*** INFORMATION SHOWN ***

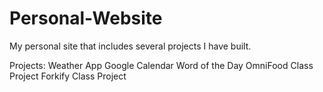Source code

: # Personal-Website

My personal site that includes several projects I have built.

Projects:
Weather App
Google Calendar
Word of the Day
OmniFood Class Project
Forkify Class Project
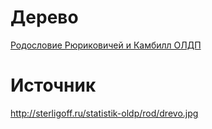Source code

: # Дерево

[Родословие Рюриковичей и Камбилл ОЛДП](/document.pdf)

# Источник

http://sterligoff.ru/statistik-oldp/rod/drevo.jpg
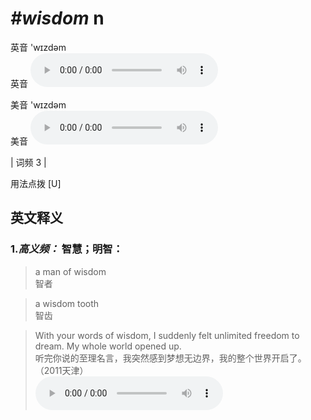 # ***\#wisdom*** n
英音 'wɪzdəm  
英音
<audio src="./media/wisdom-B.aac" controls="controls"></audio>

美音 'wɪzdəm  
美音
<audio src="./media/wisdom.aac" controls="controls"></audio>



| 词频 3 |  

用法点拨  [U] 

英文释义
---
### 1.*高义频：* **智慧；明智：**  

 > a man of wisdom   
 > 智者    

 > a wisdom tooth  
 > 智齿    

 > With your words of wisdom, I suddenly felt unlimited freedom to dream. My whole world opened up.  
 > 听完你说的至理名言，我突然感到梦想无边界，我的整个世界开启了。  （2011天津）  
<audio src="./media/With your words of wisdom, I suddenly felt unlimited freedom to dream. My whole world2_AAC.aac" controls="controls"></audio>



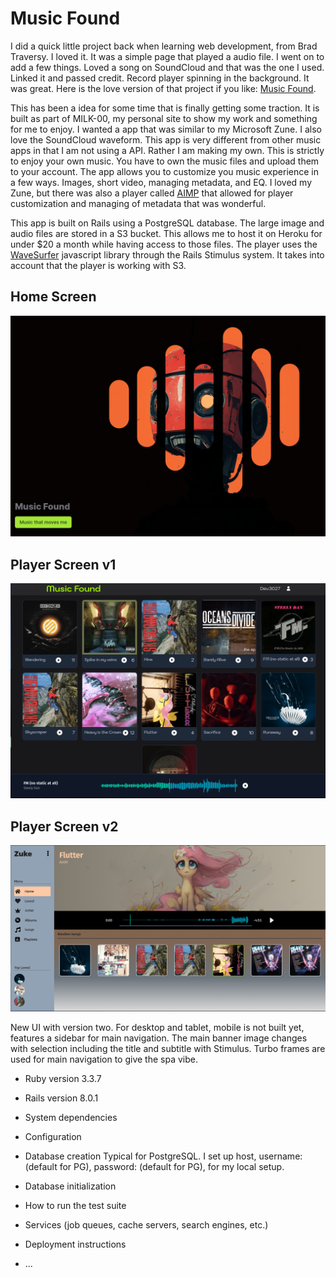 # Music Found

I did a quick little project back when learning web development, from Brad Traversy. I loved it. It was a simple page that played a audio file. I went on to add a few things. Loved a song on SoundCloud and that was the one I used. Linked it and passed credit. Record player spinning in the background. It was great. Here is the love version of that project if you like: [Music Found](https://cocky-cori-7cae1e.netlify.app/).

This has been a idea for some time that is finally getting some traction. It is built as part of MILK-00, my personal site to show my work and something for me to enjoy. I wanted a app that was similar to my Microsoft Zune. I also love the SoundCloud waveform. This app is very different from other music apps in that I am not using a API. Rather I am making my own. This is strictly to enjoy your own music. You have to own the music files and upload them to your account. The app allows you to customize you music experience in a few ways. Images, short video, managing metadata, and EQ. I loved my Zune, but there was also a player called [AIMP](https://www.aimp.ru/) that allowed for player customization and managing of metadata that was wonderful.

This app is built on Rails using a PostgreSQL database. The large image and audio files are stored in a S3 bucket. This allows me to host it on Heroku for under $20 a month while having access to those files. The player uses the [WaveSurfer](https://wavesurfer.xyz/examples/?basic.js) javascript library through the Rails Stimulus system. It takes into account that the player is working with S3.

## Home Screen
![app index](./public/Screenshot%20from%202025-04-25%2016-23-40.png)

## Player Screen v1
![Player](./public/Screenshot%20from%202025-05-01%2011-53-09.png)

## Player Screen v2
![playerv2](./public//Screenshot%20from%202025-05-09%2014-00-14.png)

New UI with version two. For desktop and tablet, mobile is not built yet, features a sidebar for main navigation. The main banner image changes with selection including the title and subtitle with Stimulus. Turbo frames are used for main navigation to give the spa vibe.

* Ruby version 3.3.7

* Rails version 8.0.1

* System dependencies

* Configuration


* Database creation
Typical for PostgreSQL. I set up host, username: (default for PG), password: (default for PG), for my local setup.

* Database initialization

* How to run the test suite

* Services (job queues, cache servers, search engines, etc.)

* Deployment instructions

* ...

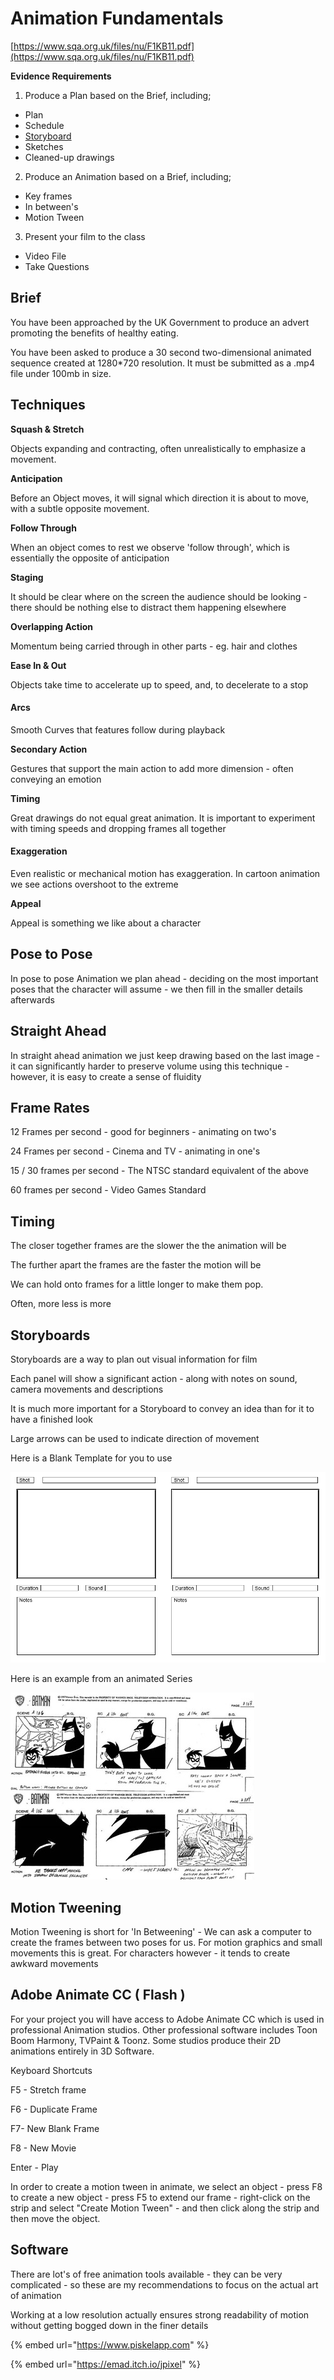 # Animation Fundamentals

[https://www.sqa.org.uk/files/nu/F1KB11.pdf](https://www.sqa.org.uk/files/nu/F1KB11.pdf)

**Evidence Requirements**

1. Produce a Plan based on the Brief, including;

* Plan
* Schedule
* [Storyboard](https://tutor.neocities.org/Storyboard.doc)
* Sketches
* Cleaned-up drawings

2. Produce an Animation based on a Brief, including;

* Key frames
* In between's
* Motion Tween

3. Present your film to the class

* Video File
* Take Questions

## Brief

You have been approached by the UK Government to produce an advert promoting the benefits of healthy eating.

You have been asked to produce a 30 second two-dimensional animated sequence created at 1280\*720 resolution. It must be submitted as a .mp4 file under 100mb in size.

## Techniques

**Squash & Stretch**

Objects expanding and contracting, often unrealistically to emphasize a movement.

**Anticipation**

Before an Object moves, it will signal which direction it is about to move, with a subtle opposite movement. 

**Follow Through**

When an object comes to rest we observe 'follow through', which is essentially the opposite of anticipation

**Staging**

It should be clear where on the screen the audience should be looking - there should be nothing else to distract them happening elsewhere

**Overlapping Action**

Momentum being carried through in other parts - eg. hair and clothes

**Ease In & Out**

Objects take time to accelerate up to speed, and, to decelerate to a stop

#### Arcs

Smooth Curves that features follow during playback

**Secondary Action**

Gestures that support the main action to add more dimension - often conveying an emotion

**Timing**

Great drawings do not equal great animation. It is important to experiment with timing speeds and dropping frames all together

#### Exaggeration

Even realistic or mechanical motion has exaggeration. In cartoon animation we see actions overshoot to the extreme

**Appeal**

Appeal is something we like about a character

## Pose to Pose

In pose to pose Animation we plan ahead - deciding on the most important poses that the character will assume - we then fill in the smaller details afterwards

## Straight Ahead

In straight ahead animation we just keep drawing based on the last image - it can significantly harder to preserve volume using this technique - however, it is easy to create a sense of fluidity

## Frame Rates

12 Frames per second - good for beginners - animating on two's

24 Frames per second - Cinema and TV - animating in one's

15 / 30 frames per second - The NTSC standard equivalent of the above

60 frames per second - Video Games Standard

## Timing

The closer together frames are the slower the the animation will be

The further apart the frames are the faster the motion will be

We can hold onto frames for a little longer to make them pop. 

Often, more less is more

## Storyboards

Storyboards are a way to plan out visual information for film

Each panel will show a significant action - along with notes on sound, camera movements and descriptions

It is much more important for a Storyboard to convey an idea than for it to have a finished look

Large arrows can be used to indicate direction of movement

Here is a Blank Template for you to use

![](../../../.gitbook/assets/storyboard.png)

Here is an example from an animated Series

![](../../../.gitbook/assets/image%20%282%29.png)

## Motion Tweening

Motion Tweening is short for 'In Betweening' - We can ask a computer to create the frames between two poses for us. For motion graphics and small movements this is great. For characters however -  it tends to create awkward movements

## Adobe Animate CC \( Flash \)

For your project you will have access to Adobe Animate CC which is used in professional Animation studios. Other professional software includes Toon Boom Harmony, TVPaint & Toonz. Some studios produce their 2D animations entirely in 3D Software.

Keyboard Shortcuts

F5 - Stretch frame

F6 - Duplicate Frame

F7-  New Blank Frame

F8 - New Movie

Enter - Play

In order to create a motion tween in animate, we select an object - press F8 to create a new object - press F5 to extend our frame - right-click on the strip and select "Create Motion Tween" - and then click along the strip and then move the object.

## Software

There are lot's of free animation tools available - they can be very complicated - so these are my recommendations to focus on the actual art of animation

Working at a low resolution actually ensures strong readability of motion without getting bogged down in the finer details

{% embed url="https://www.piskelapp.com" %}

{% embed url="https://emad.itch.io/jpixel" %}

*** End of INFORMATION SHOWN ***

**TASK BRIEF:**
The listing above holds a line with "We can hold" and a line with "## Software". Print the stretch from the first through the second, exactly and alone.

**ANSWER BOX:**
We can hold onto frames for a little longer to make them pop. 

Often, more less is more

## Storyboards

Storyboards are a way to plan out visual information for film

Each panel will show a significant action - along with notes on sound, camera movements and descriptions

It is much more important for a Storyboard to convey an idea than for it to have a finished look

Large arrows can be used to indicate direction of movement

Here is a Blank Template for you to use

![](../../../.gitbook/assets/storyboard.png)

Here is an example from an animated Series

![](../../../.gitbook/assets/image%20%282%29.png)

## Motion Tweening

Motion Tweening is short for 'In Betweening' - We can ask a computer to create the frames between two poses for us. For motion graphics and small movements this is great. For characters however -  it tends to create awkward movements

## Adobe Animate CC \( Flash \)

For your project you will have access to Adobe Animate CC which is used in professional Animation studios. Other professional software includes Toon Boom Harmony, TVPaint & Toonz. Some studios produce their 2D animations entirely in 3D Software.

Keyboard Shortcuts

F5 - Stretch frame

F6 - Duplicate Frame

F7-  New Blank Frame

F8 - New Movie

Enter - Play

In order to create a motion tween in animate, we select an object - press F8 to create a new object - press F5 to extend our frame - right-click on the strip and select "Create Motion Tween" - and then click along the strip and then move the object.

## Software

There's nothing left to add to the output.